*Provided data*.
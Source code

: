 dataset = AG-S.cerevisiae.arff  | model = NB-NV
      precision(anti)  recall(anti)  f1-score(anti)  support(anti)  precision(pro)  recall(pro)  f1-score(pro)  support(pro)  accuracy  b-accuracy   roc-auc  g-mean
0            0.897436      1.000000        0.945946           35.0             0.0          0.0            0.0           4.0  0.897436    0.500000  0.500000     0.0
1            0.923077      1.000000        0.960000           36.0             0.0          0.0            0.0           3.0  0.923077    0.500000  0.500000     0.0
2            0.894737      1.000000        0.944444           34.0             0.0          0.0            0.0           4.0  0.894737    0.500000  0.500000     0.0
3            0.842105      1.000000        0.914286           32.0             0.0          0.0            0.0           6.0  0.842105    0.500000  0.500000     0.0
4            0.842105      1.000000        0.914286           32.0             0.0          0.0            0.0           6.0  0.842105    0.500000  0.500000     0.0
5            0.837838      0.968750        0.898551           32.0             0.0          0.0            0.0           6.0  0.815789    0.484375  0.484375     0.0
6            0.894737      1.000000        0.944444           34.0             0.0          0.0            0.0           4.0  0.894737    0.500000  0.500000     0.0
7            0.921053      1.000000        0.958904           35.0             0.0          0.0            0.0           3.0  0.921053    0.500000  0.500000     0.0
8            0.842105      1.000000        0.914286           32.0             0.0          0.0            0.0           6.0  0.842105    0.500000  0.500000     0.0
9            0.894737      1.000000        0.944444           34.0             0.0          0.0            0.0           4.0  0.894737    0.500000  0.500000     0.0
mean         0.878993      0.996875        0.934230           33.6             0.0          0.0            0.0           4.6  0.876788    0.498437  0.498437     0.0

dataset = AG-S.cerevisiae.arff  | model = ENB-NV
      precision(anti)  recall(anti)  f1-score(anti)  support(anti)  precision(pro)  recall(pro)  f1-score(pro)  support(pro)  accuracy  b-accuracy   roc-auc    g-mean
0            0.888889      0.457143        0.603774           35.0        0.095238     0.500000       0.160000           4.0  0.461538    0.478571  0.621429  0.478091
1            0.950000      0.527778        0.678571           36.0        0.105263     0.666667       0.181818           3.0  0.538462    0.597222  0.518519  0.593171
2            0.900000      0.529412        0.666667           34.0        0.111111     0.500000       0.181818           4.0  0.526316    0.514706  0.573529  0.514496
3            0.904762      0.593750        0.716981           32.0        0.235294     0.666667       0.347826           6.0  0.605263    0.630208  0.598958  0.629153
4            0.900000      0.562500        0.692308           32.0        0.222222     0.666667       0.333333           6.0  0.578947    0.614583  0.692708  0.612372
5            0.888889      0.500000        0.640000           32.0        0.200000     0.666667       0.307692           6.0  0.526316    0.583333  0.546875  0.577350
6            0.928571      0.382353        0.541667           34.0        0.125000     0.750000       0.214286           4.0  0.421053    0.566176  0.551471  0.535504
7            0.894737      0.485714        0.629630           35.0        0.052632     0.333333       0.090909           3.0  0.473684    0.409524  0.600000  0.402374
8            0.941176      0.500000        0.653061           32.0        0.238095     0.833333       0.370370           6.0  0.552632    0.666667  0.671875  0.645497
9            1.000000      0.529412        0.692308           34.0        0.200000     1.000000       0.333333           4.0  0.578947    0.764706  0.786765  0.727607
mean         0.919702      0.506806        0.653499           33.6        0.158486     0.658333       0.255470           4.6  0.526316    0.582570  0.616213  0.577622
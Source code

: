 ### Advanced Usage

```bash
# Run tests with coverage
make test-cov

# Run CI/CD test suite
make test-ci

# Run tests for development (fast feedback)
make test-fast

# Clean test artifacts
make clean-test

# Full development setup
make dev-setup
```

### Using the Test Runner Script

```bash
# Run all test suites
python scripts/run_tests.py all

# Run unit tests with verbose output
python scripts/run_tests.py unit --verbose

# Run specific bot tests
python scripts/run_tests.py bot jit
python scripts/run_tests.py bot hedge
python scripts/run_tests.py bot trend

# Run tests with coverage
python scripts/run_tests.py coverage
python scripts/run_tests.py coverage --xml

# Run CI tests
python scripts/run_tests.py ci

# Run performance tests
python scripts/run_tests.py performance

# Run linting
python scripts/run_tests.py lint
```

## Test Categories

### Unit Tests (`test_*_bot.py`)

...

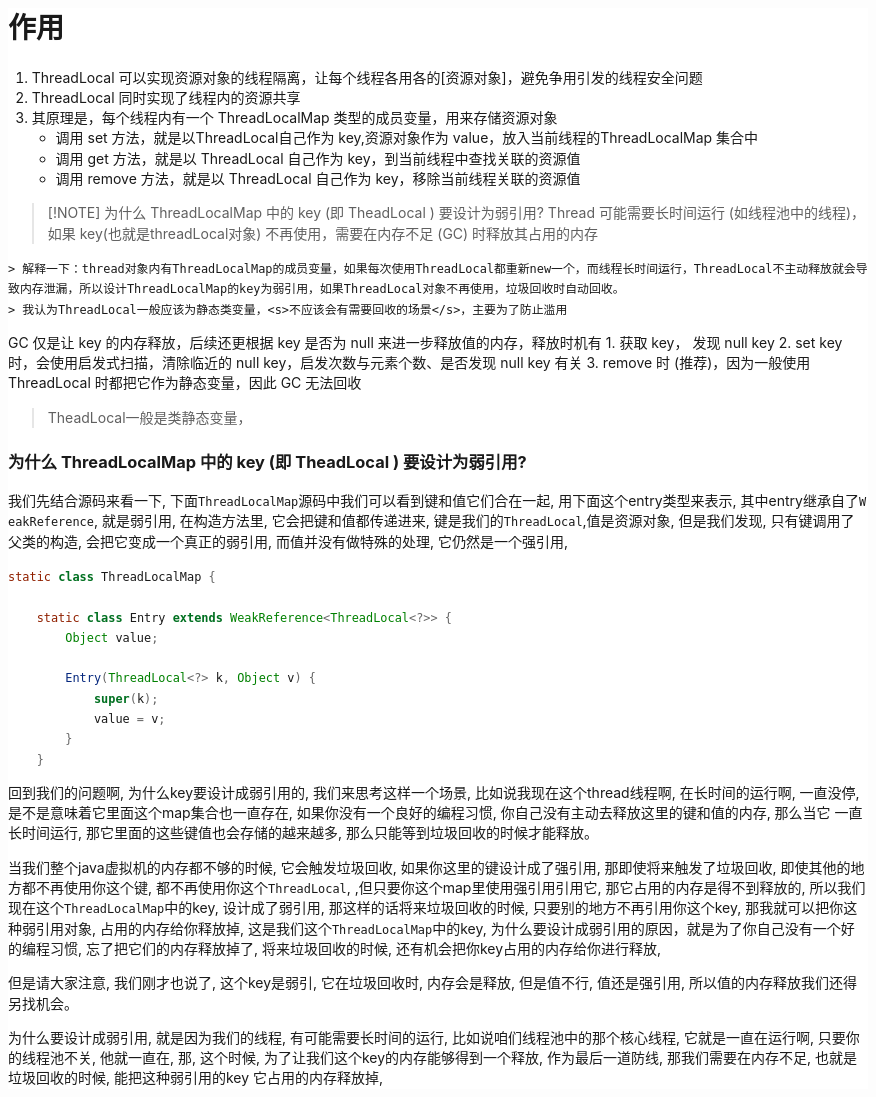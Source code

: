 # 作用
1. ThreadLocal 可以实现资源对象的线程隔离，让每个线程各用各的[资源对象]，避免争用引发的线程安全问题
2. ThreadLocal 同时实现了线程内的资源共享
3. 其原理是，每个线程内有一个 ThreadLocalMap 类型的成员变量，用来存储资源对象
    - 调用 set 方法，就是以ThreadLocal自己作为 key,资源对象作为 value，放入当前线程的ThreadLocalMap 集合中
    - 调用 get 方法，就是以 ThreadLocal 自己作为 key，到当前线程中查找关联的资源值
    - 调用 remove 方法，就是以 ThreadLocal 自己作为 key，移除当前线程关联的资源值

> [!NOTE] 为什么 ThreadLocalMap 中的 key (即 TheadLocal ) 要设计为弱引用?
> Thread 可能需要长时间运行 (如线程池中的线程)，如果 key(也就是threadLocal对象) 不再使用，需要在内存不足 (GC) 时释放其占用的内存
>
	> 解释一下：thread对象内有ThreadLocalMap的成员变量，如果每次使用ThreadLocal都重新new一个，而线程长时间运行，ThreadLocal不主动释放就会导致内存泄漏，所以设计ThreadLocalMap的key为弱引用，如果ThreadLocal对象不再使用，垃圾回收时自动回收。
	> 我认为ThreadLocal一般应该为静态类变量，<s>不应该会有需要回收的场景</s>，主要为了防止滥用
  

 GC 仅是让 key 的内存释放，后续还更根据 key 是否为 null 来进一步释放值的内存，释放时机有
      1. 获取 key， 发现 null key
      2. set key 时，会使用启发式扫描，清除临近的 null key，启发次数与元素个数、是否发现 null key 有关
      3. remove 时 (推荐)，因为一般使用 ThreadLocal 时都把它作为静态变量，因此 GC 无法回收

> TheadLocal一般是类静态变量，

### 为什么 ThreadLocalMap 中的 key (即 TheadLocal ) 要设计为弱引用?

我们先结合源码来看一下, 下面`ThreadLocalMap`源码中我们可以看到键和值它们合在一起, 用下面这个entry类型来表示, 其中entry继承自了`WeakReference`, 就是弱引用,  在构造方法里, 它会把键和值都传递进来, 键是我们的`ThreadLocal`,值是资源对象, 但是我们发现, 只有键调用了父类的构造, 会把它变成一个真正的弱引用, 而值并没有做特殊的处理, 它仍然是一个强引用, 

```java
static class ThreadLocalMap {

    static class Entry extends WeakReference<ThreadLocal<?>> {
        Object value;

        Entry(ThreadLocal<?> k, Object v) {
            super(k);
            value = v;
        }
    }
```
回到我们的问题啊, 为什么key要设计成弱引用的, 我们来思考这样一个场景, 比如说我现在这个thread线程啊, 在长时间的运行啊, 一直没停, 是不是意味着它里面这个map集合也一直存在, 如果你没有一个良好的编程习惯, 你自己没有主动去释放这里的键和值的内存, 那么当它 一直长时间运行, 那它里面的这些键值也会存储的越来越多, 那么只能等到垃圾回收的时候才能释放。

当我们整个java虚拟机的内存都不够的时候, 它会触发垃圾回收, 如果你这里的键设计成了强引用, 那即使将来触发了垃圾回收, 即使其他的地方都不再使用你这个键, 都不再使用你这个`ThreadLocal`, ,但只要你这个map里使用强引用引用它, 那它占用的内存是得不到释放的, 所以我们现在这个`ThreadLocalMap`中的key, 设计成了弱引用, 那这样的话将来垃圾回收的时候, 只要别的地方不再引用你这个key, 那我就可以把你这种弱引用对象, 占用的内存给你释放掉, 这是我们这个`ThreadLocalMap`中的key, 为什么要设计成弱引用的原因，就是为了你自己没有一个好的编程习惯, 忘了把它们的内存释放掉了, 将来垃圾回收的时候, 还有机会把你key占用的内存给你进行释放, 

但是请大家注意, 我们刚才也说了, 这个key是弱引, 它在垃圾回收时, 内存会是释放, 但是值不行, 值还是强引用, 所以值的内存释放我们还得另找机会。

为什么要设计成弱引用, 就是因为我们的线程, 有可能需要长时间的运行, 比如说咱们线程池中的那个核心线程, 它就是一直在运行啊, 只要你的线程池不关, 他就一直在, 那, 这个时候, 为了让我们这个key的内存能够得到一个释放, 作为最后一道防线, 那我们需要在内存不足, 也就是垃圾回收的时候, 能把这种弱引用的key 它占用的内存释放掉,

--

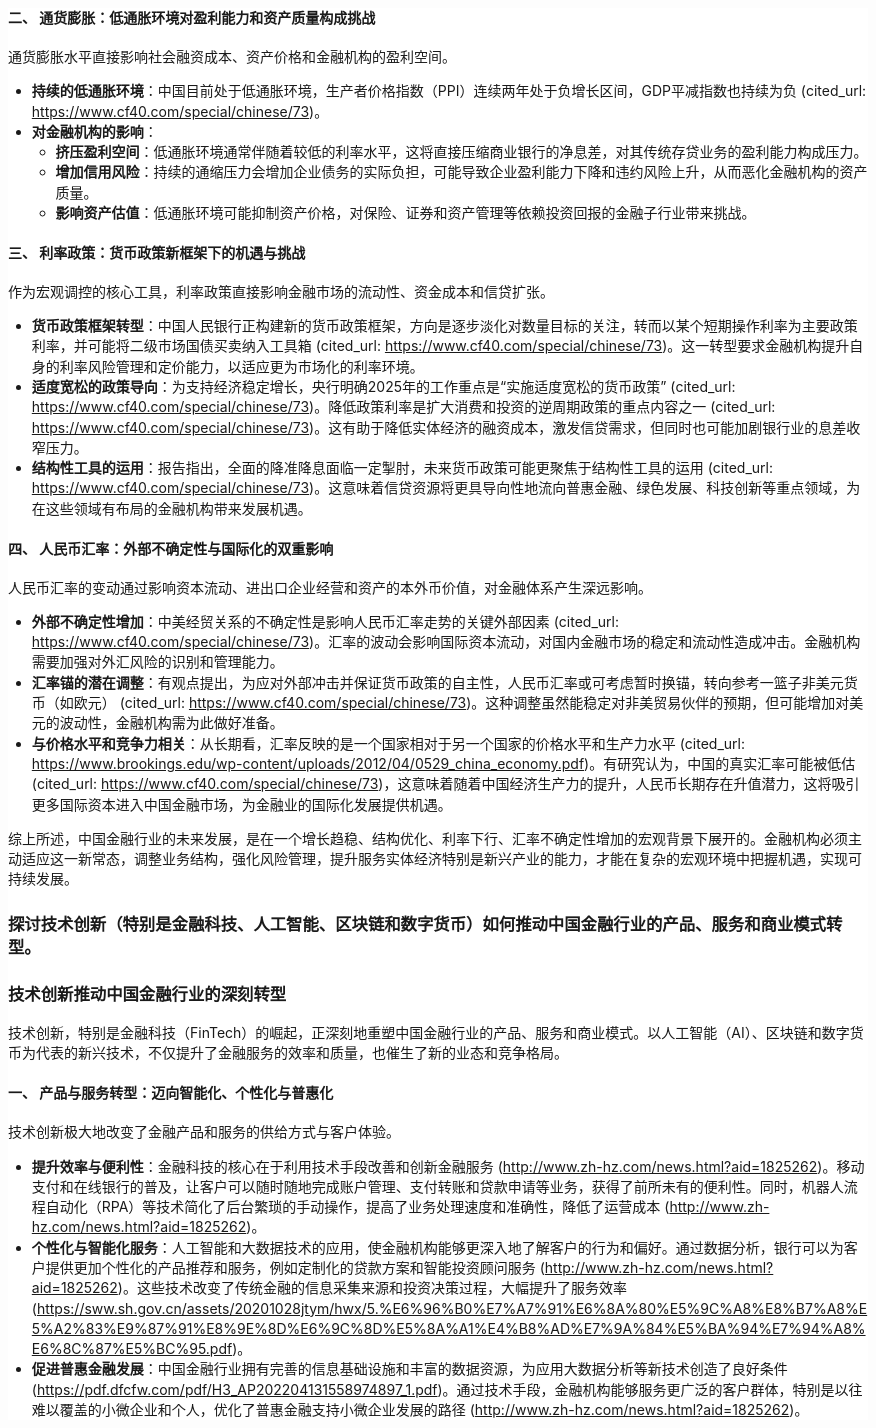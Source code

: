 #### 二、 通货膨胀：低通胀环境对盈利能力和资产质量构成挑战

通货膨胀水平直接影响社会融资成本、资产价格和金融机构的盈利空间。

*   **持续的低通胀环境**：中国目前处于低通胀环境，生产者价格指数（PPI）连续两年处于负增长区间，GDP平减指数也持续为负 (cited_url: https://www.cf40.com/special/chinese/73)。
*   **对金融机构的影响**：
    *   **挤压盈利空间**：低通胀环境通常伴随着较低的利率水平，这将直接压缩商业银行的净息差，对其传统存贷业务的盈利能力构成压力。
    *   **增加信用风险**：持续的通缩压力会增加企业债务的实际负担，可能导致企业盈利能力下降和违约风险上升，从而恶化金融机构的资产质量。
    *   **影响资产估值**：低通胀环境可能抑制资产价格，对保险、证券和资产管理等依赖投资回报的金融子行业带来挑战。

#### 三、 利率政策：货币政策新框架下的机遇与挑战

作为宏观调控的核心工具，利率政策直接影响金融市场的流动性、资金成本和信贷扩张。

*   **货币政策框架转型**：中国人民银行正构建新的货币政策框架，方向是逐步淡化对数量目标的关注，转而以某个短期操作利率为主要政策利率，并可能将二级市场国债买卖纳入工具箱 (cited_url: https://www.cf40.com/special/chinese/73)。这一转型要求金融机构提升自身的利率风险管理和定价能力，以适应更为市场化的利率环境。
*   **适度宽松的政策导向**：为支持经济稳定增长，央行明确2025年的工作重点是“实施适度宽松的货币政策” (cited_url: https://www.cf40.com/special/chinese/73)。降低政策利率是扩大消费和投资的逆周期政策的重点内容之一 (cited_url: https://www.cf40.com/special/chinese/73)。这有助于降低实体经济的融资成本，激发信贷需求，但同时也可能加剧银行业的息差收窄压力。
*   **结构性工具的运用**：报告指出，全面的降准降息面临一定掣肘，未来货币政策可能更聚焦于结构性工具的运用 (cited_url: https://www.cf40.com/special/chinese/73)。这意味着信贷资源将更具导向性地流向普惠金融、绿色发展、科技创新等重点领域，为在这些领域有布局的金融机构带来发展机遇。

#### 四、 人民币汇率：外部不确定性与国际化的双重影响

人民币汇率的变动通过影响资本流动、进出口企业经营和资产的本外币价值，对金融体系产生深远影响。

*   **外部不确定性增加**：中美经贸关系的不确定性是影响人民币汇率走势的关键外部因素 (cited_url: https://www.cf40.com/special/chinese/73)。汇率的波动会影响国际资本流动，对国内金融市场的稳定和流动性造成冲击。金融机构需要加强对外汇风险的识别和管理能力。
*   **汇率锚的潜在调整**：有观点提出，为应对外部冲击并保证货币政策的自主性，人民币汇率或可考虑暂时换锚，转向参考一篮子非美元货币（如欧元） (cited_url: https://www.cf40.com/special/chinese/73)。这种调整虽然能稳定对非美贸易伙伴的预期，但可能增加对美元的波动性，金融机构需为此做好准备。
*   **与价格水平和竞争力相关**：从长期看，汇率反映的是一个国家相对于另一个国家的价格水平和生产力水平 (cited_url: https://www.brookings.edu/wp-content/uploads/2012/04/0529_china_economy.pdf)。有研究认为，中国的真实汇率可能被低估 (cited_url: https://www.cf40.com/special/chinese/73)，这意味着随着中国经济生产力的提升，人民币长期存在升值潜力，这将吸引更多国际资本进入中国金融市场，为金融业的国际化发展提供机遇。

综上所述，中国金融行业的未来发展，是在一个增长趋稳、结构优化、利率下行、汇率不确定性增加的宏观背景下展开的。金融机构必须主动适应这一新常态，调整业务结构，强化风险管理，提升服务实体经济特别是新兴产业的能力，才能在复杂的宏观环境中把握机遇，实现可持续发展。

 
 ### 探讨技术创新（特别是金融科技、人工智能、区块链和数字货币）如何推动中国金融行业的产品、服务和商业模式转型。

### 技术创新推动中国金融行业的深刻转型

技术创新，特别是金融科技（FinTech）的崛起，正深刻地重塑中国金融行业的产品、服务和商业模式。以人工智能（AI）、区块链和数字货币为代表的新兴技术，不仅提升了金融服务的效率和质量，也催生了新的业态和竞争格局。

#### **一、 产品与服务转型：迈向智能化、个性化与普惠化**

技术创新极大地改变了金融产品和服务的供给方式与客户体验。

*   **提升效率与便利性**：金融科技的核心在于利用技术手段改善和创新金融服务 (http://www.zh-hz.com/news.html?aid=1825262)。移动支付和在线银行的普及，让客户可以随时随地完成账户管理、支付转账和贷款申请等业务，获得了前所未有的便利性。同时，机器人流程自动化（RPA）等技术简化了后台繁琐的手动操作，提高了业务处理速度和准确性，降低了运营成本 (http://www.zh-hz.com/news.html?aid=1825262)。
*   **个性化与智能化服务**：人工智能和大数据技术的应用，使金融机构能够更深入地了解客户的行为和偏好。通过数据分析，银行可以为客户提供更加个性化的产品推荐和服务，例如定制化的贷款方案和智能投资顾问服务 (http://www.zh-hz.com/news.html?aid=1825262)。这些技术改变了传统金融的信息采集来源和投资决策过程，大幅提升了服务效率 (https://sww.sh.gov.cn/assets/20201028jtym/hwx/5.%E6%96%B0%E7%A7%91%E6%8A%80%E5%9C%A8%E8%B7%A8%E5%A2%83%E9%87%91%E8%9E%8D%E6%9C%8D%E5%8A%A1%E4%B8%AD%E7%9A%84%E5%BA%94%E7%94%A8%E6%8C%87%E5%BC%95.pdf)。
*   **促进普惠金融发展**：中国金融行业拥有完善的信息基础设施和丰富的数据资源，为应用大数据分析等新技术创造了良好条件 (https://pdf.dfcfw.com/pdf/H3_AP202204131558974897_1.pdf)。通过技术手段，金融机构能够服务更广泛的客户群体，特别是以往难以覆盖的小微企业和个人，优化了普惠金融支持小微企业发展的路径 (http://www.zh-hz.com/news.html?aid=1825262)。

*Task goal*.
Search the listing for "news" and show every line where it occurs.

*Answer*.
*   **提升效率与便利性**：金融科技的核心在于利用技术手段改善和创新金融服务 (http://www.zh-hz.com/news.html?aid=1825262)。移动支付和在线银行的普及，让客户可以随时随地完成账户管理、支付转账和贷款申请等业务，获得了前所未有的便利性。同时，机器人流程自动化（RPA）等技术简化了后台繁琐的手动操作，提高了业务处理速度和准确性，降低了运营成本 (http://www.zh-hz.com/news.html?aid=1825262)。
*   **个性化与智能化服务**：人工智能和大数据技术的应用，使金融机构能够更深入地了解客户的行为和偏好。通过数据分析，银行可以为客户提供更加个性化的产品推荐和服务，例如定制化的贷款方案和智能投资顾问服务 (http://www.zh-hz.com/news.html?aid=1825262)。这些技术改变了传统金融的信息采集来源和投资决策过程，大幅提升了服务效率 (https://sww.sh.gov.cn/assets/20201028jtym/hwx/5.%E6%96%B0%E7%A7%91%E6%8A%80%E5%9C%A8%E8%B7%A8%E5%A2%83%E9%87%91%E8%9E%8D%E6%9C%8D%E5%8A%A1%E4%B8%AD%E7%9A%84%E5%BA%94%E7%94%A8%E6%8C%87%E5%BC%95.pdf)。
*   **促进普惠金融发展**：中国金融行业拥有完善的信息基础设施和丰富的数据资源，为应用大数据分析等新技术创造了良好条件 (https://pdf.dfcfw.com/pdf/H3_AP202204131558974897_1.pdf)。通过技术手段，金融机构能够服务更广泛的客户群体，特别是以往难以覆盖的小微企业和个人，优化了普惠金融支持小微企业发展的路径 (http://www.zh-hz.com/news.html?aid=1825262)。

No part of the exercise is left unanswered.